Home SELC files challenge to Atlantic Coast Pipeline Route
Local

SELC files challenge to Atlantic Coast Pipeline Route

Contributors

Dominion Virginia Power’s re-drawn route for a natural gas pipeline will pierce at least 10 properties that owners had placed into a special trust to prevent future development, jeopardizing confidence in Virginia’s conservation easement program and leaving easement donors feeling betrayed.

“You think, my goodness, what does a conservation easement mean?” said Roberta “Robbie” Koontz who, with her husband Bob, put 1,200 acres into the state’s conservation easement program. “We’ve worked all our lives. We’ve been good, loyal citizens and taxpayers. We think, how can this be happening to us?”

Today, SELC attorneys filed a motion with the Federal Energy Regulatory Commission to reject Dominion’s planned route for the Atlantic Coast Pipeline.

The pipeline is proposed to stretch 600 miles from West Virginia, through Virginia, and into North Carolina, at a cost of $5 billion.

SELC is representing the Shenandoah Valley Network, Highlanders for Responsible Development, Shenandoah Valley Battlefields Foundation, and the Natural Resources Defense Council.

“When the U.S. Forest Service rejected Dominion’s original route for the Atlantic Coast Pipeline earlier this year, Dominion wasn’t about to let go of a project that promises to be very lucrative for its shareholders,” said SELC senior attorney Greg Buppert. “Instead, they turned around and proposed an equally destructive route that would require an unprecedented diminishment of valuable conservation easement land.”

The challenge centers on the “conservation easement” program administered by the Virginia Outdoors Foundation. Landowners can place large rural parcels into the easement program to prevent future development.

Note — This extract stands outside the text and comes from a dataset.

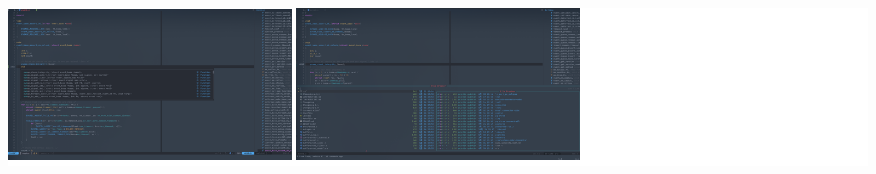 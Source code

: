   <img src="https://raw.githubusercontent.com/quintin-lee/NVCode/master/screenshots/autocomp.png" width="33%" /> 
  <img src="https://raw.githubusercontent.com/quintin-lee/NVCode/master/screenshots/filebrowser.png " width="33%" />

That’s what Robbie and Bob Koontz did when they purchased a historic 1,200-acre farm and manor house, collectively known as “Wilderness Farm.” The brick home on their Bath County property dates to 1797 and traces its lineage to soldiers and generals who fought in the Revolutionary War, the couple said.

“This was something we wanted to give to the people of Virginia,” Bob Koontz said. “We wanted it to be looked after. That was our gift. We didn’t want it broken up into little parcels.”

Robbie Koontz said the pipeline would cut through some of their orchards and could damage several underground springs that feed the property’s creeks. She said a construction access road would be built across their driveway.

“This property survived the French and Indian War, the Civil War, world wars, all sorts of things,” she said. “And now to see it destroyed by Dominion is really unbelievable.”

When a protected property like this is used for development, the change in status is called a “conversion.” Since the conservation easement program was started in 1966, only 13 properties have been “converted.” All were for small projects, like for a school’s turning lane and a town’s water tank.

Dominion’s request to convert at least 10 protected properties is “unprecedented,” Buppert says.

He also says it doesn’t comply with state law.

Virginia law requires these conversions to be essential to the county or locality where the property is located and in accordance with that locality’s comprehensive plan. In this case, Buppert says, not only is the pipeline not essential, but it does not even benefit the counties of Bath, Highland, Augusta and Nelson. The pipeline’s natural gas would be destined for other areas, not the areas where the property is being converted.

“The conservation easements threatened by the Atlantic Coast Pipeline play such a vital role in this region,” said Kate Wofford, executive director of the Shenandoah Valley Network. “They protect intact forestland, water quality, scenic views, and rare cave habitat—and they help to preserve the unique rural character of this extraordinary place. Landowners who have voluntarily placed their property under conservation easements trust that the land they love will be protected in perpetuity.”

Wofford says landowners may stop putting their wilderness properties into conservation easements if this is what will become of them.

Numerous landowners have expressed precisely that concern to the Virginia Outdoors Foundation, and the Foundation shares that concern. Dominion is putting pressure on the Virginia Outdoors Foundation to approve its request, but so far the Foundation is holding firm and has expressed its opposition to the conversions to the Federal Energy Regulatory Commission.

The Koontzes thought the easement program would have prevented something like this.

“Going into it, we really felt very protected,” Robbie Koontz said. “Now, we feel completely vulnerable.”

Her husband says they plan to fight for their land, which includes a small family cemetery on a bluff, where they would like to be buried.

“Now I’m worried Dominion would just dig us up and throw us out,” he said.